--- Provided data ---

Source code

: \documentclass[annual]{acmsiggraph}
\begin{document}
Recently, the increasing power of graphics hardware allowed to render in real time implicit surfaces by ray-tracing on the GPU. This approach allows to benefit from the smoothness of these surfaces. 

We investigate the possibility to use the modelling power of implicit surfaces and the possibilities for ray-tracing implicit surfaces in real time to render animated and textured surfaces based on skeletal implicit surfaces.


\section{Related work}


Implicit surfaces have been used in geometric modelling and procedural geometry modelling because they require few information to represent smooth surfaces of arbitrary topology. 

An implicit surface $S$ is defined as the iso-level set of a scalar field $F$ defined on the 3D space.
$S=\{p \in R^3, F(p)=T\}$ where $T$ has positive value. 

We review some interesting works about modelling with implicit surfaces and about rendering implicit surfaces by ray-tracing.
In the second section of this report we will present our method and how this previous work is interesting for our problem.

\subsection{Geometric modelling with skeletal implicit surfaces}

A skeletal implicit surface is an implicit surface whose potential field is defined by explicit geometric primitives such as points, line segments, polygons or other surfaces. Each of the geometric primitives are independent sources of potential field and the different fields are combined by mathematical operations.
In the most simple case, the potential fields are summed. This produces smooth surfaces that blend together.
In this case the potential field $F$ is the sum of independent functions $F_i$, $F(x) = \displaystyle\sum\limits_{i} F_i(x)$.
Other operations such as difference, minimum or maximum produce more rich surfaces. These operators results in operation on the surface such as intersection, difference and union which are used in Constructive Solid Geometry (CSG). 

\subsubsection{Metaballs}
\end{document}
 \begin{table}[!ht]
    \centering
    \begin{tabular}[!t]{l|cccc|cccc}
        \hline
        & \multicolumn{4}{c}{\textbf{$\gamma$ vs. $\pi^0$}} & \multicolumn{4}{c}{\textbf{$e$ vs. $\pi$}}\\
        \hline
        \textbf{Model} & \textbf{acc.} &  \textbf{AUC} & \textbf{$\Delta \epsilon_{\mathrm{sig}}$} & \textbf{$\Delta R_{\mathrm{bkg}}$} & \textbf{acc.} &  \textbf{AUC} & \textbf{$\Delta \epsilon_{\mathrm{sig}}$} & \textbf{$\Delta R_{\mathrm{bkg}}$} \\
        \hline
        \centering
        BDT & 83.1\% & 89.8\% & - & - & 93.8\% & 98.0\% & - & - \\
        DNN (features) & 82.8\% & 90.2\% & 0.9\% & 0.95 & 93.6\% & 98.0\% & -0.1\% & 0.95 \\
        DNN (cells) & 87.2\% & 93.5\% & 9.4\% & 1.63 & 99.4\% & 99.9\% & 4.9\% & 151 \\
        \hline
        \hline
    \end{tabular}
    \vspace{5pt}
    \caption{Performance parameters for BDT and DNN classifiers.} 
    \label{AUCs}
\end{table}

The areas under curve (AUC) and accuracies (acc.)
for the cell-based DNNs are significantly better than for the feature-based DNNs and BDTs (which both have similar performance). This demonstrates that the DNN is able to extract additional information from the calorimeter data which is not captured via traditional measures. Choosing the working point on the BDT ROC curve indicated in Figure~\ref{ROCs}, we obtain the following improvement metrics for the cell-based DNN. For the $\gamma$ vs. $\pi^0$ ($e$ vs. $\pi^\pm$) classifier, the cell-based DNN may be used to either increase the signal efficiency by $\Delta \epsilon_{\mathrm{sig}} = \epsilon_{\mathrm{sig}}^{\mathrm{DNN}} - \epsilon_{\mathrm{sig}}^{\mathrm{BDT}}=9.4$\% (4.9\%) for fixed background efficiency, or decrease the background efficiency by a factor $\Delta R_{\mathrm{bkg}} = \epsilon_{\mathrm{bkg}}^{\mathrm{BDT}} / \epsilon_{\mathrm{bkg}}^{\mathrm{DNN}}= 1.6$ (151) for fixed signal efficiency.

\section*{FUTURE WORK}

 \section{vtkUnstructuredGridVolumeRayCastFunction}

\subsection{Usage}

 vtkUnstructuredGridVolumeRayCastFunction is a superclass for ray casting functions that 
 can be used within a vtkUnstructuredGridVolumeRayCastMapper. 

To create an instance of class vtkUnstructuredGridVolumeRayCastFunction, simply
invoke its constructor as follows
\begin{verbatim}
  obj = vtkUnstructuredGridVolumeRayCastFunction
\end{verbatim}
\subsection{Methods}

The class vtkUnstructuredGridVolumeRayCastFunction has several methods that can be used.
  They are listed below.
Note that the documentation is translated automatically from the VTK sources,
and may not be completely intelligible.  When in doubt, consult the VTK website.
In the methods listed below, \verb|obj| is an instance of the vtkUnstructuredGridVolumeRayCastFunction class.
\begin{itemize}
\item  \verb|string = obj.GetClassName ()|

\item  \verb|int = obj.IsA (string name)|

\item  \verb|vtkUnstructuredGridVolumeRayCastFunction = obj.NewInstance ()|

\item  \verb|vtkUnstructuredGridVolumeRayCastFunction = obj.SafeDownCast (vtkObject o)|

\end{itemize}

---

▶ [Problem details]
Display every line of the listing that contains the string "begin".

▶ [Answer box]
\begin{document}
 \begin{table}[!ht]
    \begin{tabular}[!t]{l|cccc|cccc}
\begin{verbatim}
\begin{itemize}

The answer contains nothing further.